Useful references here: Model Context Protocol, JWT, OAuth 2.0 Token Exchange, and RFC 8725 JWT Best Current Practices.
Treat every remote tool invocation as a capability grant with a TTL, not as proof that the connection once authenticated successfully.
Architecture or workflow overview
Mermaid flow
flowchart LR
A[Agent client] --> B[Policy broker]
B -->|mint short-lived claim| C[Signed capability token]
A --> D[Remote MCP server]
C --> D
D --> E{{Verify iss aud exp nbf jti tool scope}}
E -->|ok| F[Tool adapter]
E -->|reject| G[Audit + deny]
F --> H[Cloud API or repo action]
H --> I[Structured result]Decision sequence
- Authenticate the user or agent session once.

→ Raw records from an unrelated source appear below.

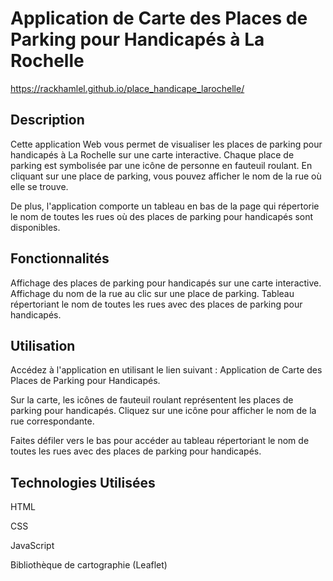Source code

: # Application de Carte des Places de Parking pour Handicapés à La Rochelle

https://rackhamlel.github.io/place_handicape_larochelle/

## Description
Cette application Web vous permet de visualiser les places de parking pour handicapés à La Rochelle sur une carte interactive. Chaque place de parking est symbolisée par une icône de personne en fauteuil roulant. En cliquant sur une place de parking, vous pouvez afficher le nom de la rue où elle se trouve.

De plus, l'application comporte un tableau en bas de la page qui répertorie le nom de toutes les rues où des places de parking pour handicapés sont disponibles.

## Fonctionnalités
Affichage des places de parking pour handicapés sur une carte interactive.
Affichage du nom de la rue au clic sur une place de parking.
Tableau répertoriant le nom de toutes les rues avec des places de parking pour handicapés.
## Utilisation
Accédez à l'application en utilisant le lien suivant : Application de Carte des Places de Parking pour Handicapés.

Sur la carte, les icônes de fauteuil roulant représentent les places de parking pour handicapés. Cliquez sur une icône pour afficher le nom de la rue correspondante.

Faites défiler vers le bas pour accéder au tableau répertoriant le nom de toutes les rues avec des places de parking pour handicapés.

## Technologies Utilisées
HTML

CSS

JavaScript

Bibliothèque de cartographie (Leaflet)



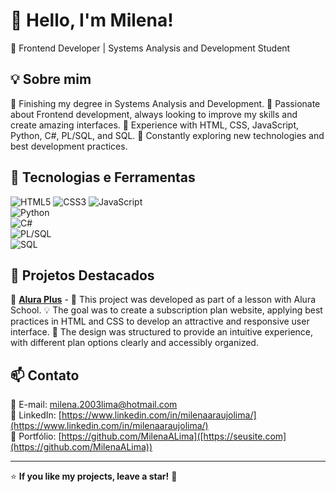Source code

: # 👋 Hello, I'm Milena!

🎯 Frontend Developer | Systems Analysis and Development Student

## 💡 Sobre mim  
🔹 Finishing my degree in Systems Analysis and Development.
🔹 Passionate about Frontend development, always looking to improve my skills and create amazing interfaces.
🔹 Experience with HTML, CSS, JavaScript, Python, C#, PL/SQL, and SQL.
🔹 Constantly exploring new technologies and best development practices.  

## 🚀 Tecnologias e Ferramentas  
![HTML5](https://img.shields.io/badge/HTML5-E34F26?style=for-the-badge&logo=html5&logoColor=white) 
![CSS3](https://img.shields.io/badge/CSS3-1572B6?style=for-the-badge&logo=css3&logoColor=white) 
![JavaScript](https://img.shields.io/badge/JavaScript-F7DF1E?style=for-the-badge&logo=javascript&logoColor=black)  
![Python](https://img.shields.io/badge/Python-3776AB?style=for-the-badge&logo=python&logoColor=white)  
![C#](https://img.shields.io/badge/C%23-239120?style=for-the-badge&logo=csharp&logoColor=white)  
![PL/SQL](https://img.shields.io/badge/PL%2FSQL-F80000?style=for-the-badge&logo=oracle&logoColor=white)  
![SQL](https://img.shields.io/badge/SQL-4479A1?style=for-the-badge&logo=postgresql&logoColor=white)  

## 📌 Projetos Destacados  
🔹 **[Alura Plus](https://github.com/MilenaALima/aluraplus.git)** -
📖 This project was developed as part of a lesson with Alura School.
💡 The goal was to create a subscription plan website, applying best practices in HTML and CSS to develop an attractive and responsive user interface.
🎨 The design was structured to provide an intuitive experience, with different plan options clearly and accessibly organized.

## 📫 Contato  
📧 E-mail: [milena.2003lima@hotmail.com](mailto:seuemail@email.com)  
🔗 LinkedIn: [https://www.linkedin.com/in/milenaaraujolima/](https://www.linkedin.com/in/milenaaraujolima/)  
🚀 Portfólio: [https://github.com/MilenaALima]([https://seusite.com](https://github.com/MilenaALima))  

---
⭐ **If you like my projects, leave a star!** 🌟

- Ask a policy broker to mint a claim for one tool and one action envelope.
- Bind that claim to the MCP server audience and a very short TTL.
- Make the server verify signature, audience, expiry, not-before time, and replay ID.
- Only then hand the request to the actual tool adapter.
Implementation details
Claim shape I would actually use
Keep the token boring. You want explicit fields, narrow scope, and enough metadata to audit what happened later.
{
"iss": "https://broker.example.com",
"sub": "session:discord:8451",
"aud": "mcp://repo-admin-server",
"exp": 1780001220,
"nbf": 1780001160,
"jti": "4d7249b3-f1a1-4d83-88f5-bf25f9934c38",
"tool": "github.create_pull_request",
"scope": ["repo:write", "pr:create"],
"args_hash": "sha256:54f2e5...",
"risk": "high",
"approval_id": "appr_01hxz..."
}The important part is args_hash. Without it, the client can mint a claim for one PR and try to reuse it for a different payload. Hash the normalized request body and verify it server-side before execution.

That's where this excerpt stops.